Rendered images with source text
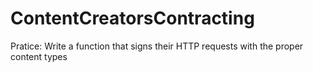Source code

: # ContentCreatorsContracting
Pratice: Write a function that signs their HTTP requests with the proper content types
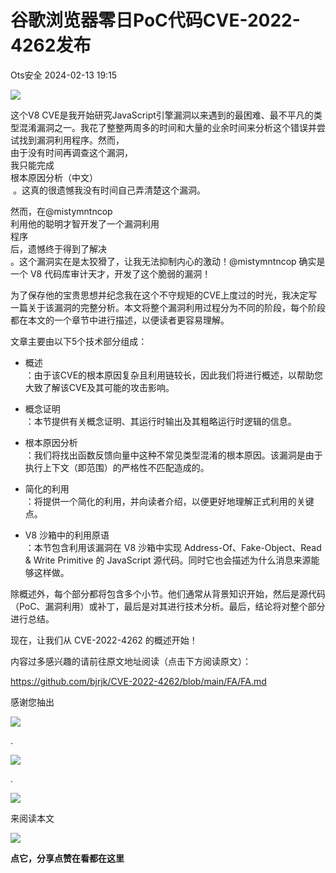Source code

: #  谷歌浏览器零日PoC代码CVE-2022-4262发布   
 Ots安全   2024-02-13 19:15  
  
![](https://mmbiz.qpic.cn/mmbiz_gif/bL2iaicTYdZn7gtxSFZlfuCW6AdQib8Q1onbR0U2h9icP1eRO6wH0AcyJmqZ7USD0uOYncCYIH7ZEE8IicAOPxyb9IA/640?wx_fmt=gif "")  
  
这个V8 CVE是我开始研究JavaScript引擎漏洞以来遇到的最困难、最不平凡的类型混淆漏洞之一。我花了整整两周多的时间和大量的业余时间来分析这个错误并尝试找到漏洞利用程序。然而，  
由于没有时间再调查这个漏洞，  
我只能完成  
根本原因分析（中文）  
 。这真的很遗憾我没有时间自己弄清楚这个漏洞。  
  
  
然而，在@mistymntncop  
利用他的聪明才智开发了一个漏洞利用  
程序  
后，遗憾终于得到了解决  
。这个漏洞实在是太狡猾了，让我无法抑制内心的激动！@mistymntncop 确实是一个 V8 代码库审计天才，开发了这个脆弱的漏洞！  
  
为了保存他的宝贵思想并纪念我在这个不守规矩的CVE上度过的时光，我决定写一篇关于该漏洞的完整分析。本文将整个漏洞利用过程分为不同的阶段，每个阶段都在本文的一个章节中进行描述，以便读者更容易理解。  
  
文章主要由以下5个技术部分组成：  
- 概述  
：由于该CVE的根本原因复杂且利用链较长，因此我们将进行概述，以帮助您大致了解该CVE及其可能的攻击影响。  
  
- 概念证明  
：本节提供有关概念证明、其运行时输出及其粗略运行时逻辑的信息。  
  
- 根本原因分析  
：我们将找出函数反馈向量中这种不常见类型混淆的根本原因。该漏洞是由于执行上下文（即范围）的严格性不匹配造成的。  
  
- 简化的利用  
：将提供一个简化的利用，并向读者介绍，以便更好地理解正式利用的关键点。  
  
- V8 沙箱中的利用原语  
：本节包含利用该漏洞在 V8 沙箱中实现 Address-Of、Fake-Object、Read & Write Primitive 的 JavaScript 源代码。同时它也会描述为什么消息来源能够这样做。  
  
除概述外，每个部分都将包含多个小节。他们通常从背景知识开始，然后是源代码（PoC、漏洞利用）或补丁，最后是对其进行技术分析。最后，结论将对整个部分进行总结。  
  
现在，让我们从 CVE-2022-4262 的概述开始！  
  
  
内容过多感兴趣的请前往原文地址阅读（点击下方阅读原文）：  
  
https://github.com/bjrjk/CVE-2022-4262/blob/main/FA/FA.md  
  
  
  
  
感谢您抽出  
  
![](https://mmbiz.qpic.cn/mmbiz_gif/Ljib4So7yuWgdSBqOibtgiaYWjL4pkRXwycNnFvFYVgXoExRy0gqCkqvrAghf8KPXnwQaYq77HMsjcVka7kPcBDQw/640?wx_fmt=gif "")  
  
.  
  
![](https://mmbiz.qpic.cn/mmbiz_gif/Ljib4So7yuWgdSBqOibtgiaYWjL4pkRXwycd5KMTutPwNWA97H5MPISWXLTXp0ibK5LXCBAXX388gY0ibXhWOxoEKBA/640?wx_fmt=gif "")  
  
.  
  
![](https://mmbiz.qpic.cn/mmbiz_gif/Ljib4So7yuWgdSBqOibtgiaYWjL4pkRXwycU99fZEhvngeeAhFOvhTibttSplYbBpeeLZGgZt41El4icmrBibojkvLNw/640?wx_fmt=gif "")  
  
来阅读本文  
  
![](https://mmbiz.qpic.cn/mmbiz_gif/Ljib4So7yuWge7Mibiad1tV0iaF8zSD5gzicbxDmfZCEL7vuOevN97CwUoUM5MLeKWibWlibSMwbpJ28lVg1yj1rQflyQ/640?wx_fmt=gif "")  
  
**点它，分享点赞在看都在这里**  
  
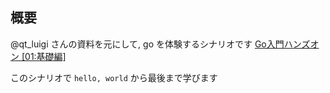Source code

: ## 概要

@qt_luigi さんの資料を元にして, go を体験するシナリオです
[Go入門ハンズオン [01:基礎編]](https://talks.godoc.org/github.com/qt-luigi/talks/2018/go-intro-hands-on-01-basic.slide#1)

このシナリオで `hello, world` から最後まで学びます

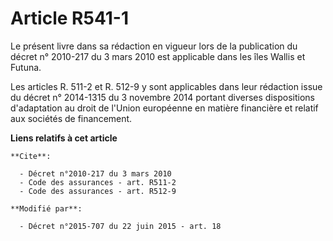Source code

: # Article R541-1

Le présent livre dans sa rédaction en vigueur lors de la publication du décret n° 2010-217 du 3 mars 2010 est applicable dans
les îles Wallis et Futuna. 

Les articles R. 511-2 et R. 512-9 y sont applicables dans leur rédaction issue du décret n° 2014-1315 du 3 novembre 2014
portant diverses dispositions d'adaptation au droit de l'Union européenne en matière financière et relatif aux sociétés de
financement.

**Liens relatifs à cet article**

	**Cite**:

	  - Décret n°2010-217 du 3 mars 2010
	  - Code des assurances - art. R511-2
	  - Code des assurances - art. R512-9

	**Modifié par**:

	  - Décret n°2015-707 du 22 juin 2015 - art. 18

Directions: Copy every line in the records above that contains the word "rédaction".

Solution to the problem:
Le présent livre dans sa rédaction en vigueur lors de la publication du décret n° 2010-217 du 3 mars 2010 est applicable dans
Les articles R. 511-2 et R. 512-9 y sont applicables dans leur rédaction issue du décret n° 2014-1315 du 3 novembre 2014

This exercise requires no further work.